6. Do you have a consistent creative process or do you prefer to just play until it feels right?
Play until I get bored.
7. It seems easy to get caught up working with shit ingredients, trying to force something to be delicious. At what point in design do you tell yourself “Ok. this is a stupid idea, this isn’t working at all” and start over (if ever)?
This happens a lot. I normally sketch everything really roughly, make sure the concept/idea is there and that it works. After that I’ll make it look good. If I try to make it look nice right away it’s always a disaster and I end up starting over and over again several times. With sketches you get to explore everything you have in your head and see right away if it will work or not. But there’s nothing bad with starting over, it’s just part of the process most of the time. But it sucks when you spend too much time in a thing that ends up not working out or simply gets killed.
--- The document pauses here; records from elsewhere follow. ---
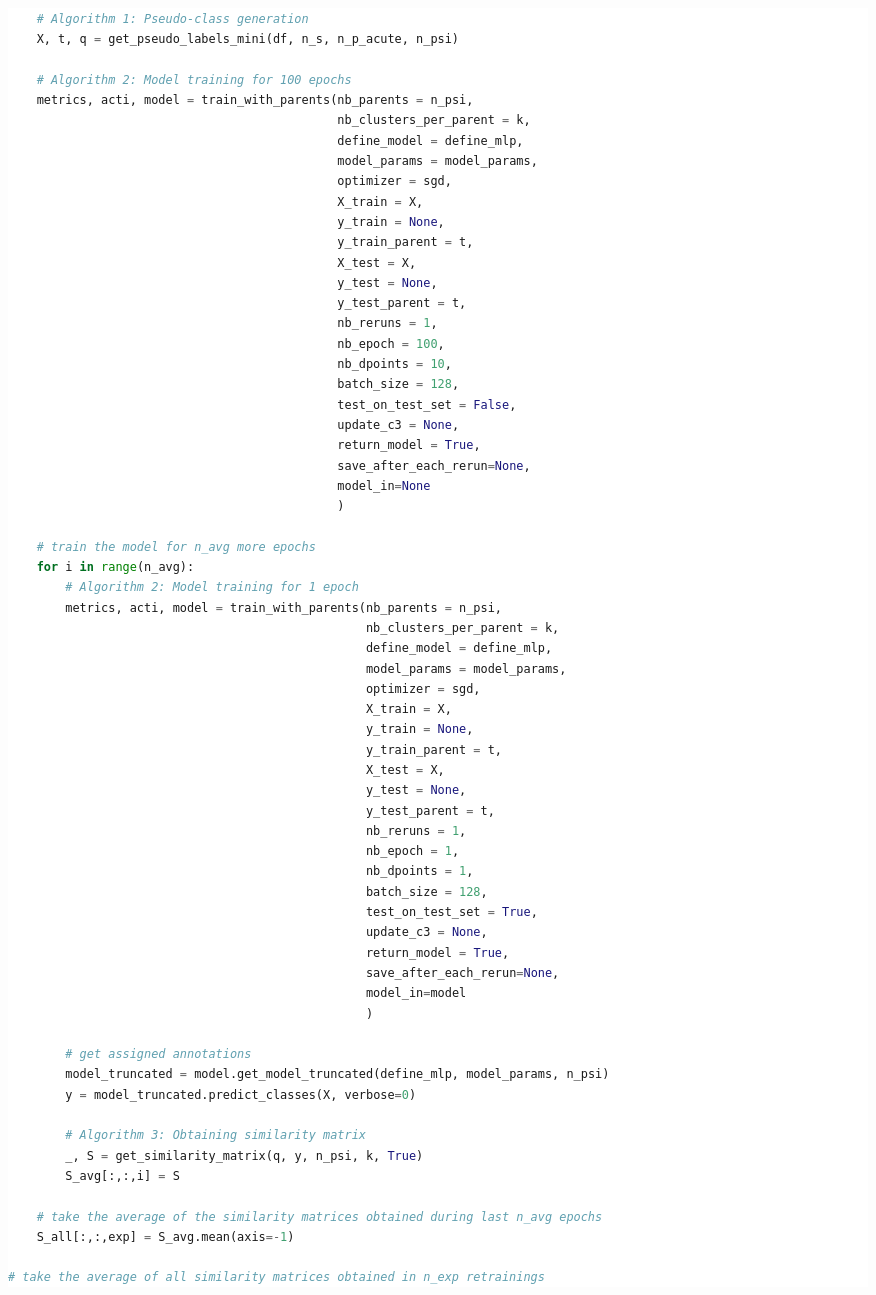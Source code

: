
 ```python
    # Algorithm 1: Pseudo-class generation
    X, t, q = get_pseudo_labels_mini(df, n_s, n_p_acute, n_psi)

    # Algorithm 2: Model training for 100 epochs
    metrics, acti, model = train_with_parents(nb_parents = n_psi,
                                              nb_clusters_per_parent = k,
                                              define_model = define_mlp,
                                              model_params = model_params,
                                              optimizer = sgd,
                                              X_train = X,
                                              y_train = None,
                                              y_train_parent = t,
                                              X_test = X,
                                              y_test = None,
                                              y_test_parent = t,
                                              nb_reruns = 1,
                                              nb_epoch = 100,
                                              nb_dpoints = 10,
                                              batch_size = 128,
                                              test_on_test_set = False,
                                              update_c3 = None,
                                              return_model = True,
                                              save_after_each_rerun=None,
                                              model_in=None
                                              )

    # train the model for n_avg more epochs
    for i in range(n_avg):
        # Algorithm 2: Model training for 1 epoch
        metrics, acti, model = train_with_parents(nb_parents = n_psi,
                                                  nb_clusters_per_parent = k,
                                                  define_model = define_mlp,
                                                  model_params = model_params,
                                                  optimizer = sgd,
                                                  X_train = X,
                                                  y_train = None,
                                                  y_train_parent = t,
                                                  X_test = X,
                                                  y_test = None,
                                                  y_test_parent = t,
                                                  nb_reruns = 1,
                                                  nb_epoch = 1,
                                                  nb_dpoints = 1,
                                                  batch_size = 128,
                                                  test_on_test_set = True,
                                                  update_c3 = None,
                                                  return_model = True,
                                                  save_after_each_rerun=None,
                                                  model_in=model
                                                  )

        # get assigned annotations
        model_truncated = model.get_model_truncated(define_mlp, model_params, n_psi)
        y = model_truncated.predict_classes(X, verbose=0)

        # Algorithm 3: Obtaining similarity matrix
        _, S = get_similarity_matrix(q, y, n_psi, k, True)
        S_avg[:,:,i] = S

    # take the average of the similarity matrices obtained during last n_avg epochs
    S_all[:,:,exp] = S_avg.mean(axis=-1)

# take the average of all similarity matrices obtained in n_exp retrainings
```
8. How do you handle seeing copy cats?
I feel bad they are wasting their time copying someone instead of trying to do something new. Creating something authentic is the fun part of our job!
9. Working at Bloomberg Businessweek seems to be an excellent fit, do you ever see yourself leaving to start your own studio?
I love Businessweek! For now I don’t imagine starting my own studio. I try to balance what I do here with my personal projects, and that makes me more than happy. I’m not a good business person and I think running my own studio would keep me away from doing what I love: design, draw, create. Dealing with money and clients is too much of a hassle, especially if you end up having people working for you and need to make sure they get their paychecks.
10. What is your current fascination and how is it affecting your work?
I found this comic book called Cowboy Henk from a Belgium cartoonist called Kamagurka. I have been trying to get my hands on as many of his books as possible but most of them are in Dutch, French, or other languages – although that doesn’t stop me from buying them. I’m on a quest to find the english versions as well as all the other books he put out… Cowboy Henk Rules.
11. What do you know now, that you wished you had known when leaving college?
Stop worrying about what other people think and have fun!